Sunday, March 6, 2011

“A Virgin Shall Conceive”: Isaiah 7:14 and a Problem with the NABRE

On Ash Wednesday of this year, the revised edition of the New American Bible will be released (1). In preparation since 1994, the appearance of the new translation is long overdue and generally welcome, but the text contains one serious flaw. In Isaiah 7:14, Isaiah prophecies the birth of the coming Messiah. God commands Achaz to ask a sign and Achaz refuses, saying that he will not tempt God. The prophet replies,
“Is it a small thing for you to be grievous to men, that you are grievous to my God also? [14] Therefore the Lord himself shall give you a sign. Behold a virgin shall conceive, and bear a son, and his name shall be called Emmanuel.” (2)

Jewish readers, recently joined by modern skeptics, have protested that the word “virgin” is not in the original Hebrew and originates from an ancient Greek translation of the Bible, the Septuagint. In the NAB-Revised Edition (henceforth, NABRE), the US Catholic Bishops have capitulated and render the highlighted text “a young woman will conceive.” This capitulation fails to account for several good reasons for keeping the word “virgin,” including, its initial translation by BC Jews, the social context of the time, and the context of the passage itself.

Early in the 3rd century B.C., many Jews, spread abroad by the diaspora, no longer knew or could read Hebrew and so Hebrew scholars translated the Old Testament into Koine Greek. St. Augustine relates a legend of how the Septuagint, as this Greek translation of the Old Testament was named, came to be. One of the Ptolemaic rulers of Egypt (Ptolemy Philadelphus), desired a Greek translation for his library and commissioned the translation by 72 learned Jewish scholars. Working independently, these 72 scholars each returned a translation of the text that was in perfect agreement, taken to be a divine sign of its excellence (3). The Septuagint continued to be used by Jews and Early Christians until the 2nd/3rd century AD, when the Jews, probably for several reasons (4), went back to the Hebrew .

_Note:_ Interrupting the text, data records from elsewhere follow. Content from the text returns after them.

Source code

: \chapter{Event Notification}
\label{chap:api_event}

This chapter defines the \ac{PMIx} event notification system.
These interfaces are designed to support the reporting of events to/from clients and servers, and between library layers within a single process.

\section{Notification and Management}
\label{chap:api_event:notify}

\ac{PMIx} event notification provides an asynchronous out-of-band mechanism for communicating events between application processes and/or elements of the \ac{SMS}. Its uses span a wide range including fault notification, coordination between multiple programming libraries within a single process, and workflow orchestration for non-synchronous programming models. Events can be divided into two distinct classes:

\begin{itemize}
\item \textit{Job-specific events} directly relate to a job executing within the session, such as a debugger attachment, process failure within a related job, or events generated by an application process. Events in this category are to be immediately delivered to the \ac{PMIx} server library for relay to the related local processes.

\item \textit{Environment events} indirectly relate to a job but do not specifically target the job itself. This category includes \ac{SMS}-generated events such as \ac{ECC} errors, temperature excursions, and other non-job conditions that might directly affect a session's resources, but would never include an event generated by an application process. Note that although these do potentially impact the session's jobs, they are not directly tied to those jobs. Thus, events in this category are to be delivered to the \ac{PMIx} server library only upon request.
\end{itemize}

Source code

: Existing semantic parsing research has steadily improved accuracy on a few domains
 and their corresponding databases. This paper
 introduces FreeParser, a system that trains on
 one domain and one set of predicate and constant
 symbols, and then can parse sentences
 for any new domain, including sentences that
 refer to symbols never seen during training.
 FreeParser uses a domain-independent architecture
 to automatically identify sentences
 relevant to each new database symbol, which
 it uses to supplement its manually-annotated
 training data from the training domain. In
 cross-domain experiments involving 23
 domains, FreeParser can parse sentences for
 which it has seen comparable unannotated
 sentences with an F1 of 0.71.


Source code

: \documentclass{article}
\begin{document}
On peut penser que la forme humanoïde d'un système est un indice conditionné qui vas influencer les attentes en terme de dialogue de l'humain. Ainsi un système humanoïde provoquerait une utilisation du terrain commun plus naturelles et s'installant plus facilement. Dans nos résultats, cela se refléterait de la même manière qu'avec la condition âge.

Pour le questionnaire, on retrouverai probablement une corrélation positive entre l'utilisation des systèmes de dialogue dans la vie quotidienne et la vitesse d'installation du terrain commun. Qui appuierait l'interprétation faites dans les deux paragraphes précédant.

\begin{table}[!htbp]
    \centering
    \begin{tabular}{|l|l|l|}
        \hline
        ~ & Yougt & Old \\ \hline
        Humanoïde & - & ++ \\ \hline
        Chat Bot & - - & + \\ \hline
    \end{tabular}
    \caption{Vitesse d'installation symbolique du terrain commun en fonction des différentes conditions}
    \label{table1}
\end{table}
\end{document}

After Jesus’ Ascension, early Christians searched the Old Testament for messianic prophecies fulfilled by Jesus. Probably using the Septuagint, they found in Isaiah 7:14, a passage perfectly suited to their needs, reading, “a virgin shall conceive etc.” Such a passage was naturally a good fit for the early Christians, much of whose strategy for preaching Jesus to the Jews included appeals to fulfilled prophecy. Ancient Jews who remained resistant to Christianity began to protest that the Hebrew text did not read “virgin” at all, but rather simply almah, “young woman,” while many modern secularists have taken up the critique.

Despite the recent capitulation by the US Catholic bishops, however, at least three compelling reasons remain for supposing that the translation of the Hebrew word almah should remain “virgin,” rather “young woman.” First, Septuagint was translated by Jews for Jews. Closer to the context and understanding the language better than we, they chose to render the word almah by the Greek word for virgin, parthenos rather than neanis, young woman. Second, while true that almah does not explicitly mean virgin, this is misleading. The late Carsten Peter Thiede has pointed out that,
“critics have asserted that “virgin” should read, young woman… [but] almah [is] a young unmarried woman of childbearing age. Given the social culture of Isaiah’s days, she was therefore either a virgin or a prostitute. Since the context of the prophecy rules out the prostitute, we are left with the virgin (5).”
Finally, the context of the text of Isaiah itself speaks of this as a sign. As Origen said long ago, a young woman becoming pregnant would not be a remarkable sign, but a virgin becoming pregnant would (6).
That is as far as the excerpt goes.